Survivor South Africa: Philippines is the sixth season of the South African reality competition show Survivor South Africa. The season was filmed in January and February 2018 in the Palawan province of the Philippines and aired weekly on M-Net from May 3, 2018 until the live finale on August 16, 2018, when Tom Swartz was crowned Sole Survivor over Jeanne Michel in a vote of 6-1. It was the fourth season hosted by Nico Panagio, and was produced by Afrokaans Film & Television.

This season incorporated several format changes and twists from international editions. This was the first Survivor South Africa season to last 39 days — the typical length of the American series — instead of the 27 or 29 day format used in earlier seasons. This season also featured a tribe swap during which a third tribe was introduced alongside the original two starting tribes (as first seen in Survivor: Cambodia), a Tribal Council vote to swap members on two tribes (as seen in the 2016 season of Australian Survivor) and a vote to remove a jury member (as first seen in Survivor: Kaôh Rōng). This season also provided the first instance on the South African franchise of rock draw tie-breaker at Tribal Council. While the rule change to the tie-break rules was alluded to on Survivor South Africa: Champions, this is the first instance that a tie was broken by rock draw instead of vote count-backs or tiebreaker challenges.

Contestants
The cast is composed of 18 players, initially split into two tribes containing nine members each; Luzon and Mindanao, named after the two largest islands of the Philippines. Adrian "Ace" Chetty won a wildcard competition to compete in the season.

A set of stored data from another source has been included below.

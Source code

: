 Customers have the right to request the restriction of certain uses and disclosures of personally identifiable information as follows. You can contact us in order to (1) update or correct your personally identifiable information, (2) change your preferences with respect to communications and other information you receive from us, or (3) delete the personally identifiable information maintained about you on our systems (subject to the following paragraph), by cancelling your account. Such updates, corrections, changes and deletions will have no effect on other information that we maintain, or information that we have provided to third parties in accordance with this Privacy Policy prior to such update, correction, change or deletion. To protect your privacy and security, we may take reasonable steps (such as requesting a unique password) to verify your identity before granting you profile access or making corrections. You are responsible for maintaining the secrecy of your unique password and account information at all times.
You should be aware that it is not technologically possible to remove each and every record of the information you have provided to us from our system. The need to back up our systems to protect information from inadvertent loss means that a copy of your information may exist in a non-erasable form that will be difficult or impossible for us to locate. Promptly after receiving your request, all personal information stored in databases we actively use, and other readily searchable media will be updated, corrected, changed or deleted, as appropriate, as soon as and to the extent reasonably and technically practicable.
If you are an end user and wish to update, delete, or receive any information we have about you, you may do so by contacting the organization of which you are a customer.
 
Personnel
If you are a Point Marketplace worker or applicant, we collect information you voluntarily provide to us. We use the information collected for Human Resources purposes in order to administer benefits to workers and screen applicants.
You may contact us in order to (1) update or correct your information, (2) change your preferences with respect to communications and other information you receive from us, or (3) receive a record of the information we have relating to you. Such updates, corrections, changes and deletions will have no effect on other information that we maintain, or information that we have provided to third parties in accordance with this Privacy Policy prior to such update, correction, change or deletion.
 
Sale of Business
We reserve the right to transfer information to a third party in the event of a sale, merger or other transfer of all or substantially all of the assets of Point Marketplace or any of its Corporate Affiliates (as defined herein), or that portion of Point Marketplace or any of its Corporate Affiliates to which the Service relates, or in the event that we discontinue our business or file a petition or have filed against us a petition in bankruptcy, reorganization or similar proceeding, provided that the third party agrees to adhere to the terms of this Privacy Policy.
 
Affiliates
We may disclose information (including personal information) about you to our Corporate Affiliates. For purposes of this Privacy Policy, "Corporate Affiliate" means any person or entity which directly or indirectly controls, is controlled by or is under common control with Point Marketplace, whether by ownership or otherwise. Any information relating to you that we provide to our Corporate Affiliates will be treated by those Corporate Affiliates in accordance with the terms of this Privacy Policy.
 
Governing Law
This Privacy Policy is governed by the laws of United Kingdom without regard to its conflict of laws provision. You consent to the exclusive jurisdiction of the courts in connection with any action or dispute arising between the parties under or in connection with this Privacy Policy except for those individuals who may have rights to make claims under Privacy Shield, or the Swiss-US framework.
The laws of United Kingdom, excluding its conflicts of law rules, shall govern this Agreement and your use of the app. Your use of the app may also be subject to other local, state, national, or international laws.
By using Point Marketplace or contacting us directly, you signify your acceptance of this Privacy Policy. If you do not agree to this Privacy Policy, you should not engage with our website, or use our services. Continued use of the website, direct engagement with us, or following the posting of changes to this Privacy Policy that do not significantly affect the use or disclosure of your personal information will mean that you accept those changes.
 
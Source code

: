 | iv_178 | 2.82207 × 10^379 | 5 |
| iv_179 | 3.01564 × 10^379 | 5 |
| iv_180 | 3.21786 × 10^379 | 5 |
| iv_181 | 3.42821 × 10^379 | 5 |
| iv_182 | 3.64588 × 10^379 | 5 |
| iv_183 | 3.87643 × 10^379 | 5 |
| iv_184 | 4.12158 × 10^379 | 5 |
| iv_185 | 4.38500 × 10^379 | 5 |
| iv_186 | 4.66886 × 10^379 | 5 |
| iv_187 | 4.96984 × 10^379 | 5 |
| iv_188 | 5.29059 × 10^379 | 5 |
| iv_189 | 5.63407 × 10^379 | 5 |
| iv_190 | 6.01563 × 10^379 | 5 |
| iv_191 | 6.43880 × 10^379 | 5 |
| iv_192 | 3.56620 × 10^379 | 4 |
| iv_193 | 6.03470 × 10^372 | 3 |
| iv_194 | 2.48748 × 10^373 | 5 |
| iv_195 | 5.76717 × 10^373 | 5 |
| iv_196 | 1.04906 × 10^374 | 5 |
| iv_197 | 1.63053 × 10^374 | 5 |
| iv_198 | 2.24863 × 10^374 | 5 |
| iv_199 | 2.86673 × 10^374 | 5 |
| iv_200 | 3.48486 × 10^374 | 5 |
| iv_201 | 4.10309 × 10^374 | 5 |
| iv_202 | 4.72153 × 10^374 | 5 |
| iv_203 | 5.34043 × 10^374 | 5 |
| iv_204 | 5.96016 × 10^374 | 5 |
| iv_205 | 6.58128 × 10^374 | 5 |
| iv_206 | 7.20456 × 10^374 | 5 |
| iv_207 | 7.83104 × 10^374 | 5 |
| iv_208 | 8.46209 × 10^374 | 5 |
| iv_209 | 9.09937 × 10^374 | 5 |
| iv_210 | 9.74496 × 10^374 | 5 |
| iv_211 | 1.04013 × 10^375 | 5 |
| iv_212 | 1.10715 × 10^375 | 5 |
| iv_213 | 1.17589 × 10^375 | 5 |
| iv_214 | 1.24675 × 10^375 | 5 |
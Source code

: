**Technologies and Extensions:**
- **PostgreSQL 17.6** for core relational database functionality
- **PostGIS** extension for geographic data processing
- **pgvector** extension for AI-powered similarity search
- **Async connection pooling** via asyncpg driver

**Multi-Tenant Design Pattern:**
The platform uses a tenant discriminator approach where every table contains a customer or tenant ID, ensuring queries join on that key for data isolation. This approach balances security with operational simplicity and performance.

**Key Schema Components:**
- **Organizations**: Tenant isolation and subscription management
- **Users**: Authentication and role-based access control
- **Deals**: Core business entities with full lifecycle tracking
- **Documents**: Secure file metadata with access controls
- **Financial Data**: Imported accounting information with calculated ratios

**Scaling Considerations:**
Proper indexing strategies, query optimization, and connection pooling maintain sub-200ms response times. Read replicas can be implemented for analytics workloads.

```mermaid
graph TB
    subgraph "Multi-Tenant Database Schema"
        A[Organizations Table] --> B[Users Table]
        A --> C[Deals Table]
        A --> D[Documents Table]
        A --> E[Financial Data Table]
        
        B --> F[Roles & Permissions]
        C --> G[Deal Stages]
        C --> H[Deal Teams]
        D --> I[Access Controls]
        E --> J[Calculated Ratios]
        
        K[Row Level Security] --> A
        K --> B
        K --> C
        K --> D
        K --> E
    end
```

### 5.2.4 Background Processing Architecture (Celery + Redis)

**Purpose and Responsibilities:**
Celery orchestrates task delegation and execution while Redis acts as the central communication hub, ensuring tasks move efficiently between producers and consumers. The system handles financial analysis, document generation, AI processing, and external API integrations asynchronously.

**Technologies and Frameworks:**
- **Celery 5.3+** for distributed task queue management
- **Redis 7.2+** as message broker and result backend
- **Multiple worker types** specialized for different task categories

On Day 9, the castaways were divided into three tribes with the creation of the Visayas tribe, named after the third largest region of islands in the Philippines. Day 16 saw two tribes voting one of their own at Tribal Council to swap tribes, bringing another tribemate along with them. Day 22 saw the three tribes merge into the Araw tribe, named after the Filipino word for "sun".

Notes

Future appearances
Antoinette 'Toni' Tebbutt, Palesa Tau, Pheko 'PK' Phetoe, Seamus Holmes and Tevin Naidu competed again in Survivor South Africa: Return of the Outcasts in 2022.

Season summary
The new 18 castaways were divided into two tribes: Luzon and Mindanao. Initially Luzon were divided by alliances trying to win over Ace's loyalty, while Mindanao dominated in the early challenges. A tribe expansion saw Mindanao acquire majority over the original two tribes, while a third tribe called Visayas saw Tom, Chané, Palesa, and Vusi in an uneasy truce from their original Luzon days. Even with a surprise vote shuffle, the Mindanaos diverted from one another in preparation for the merge. Jeanne, Katinka, and Werner saw comfort with new tribal lines, while Toni and PK sought to protect Mindanao Strong by cutting potential strategic threats.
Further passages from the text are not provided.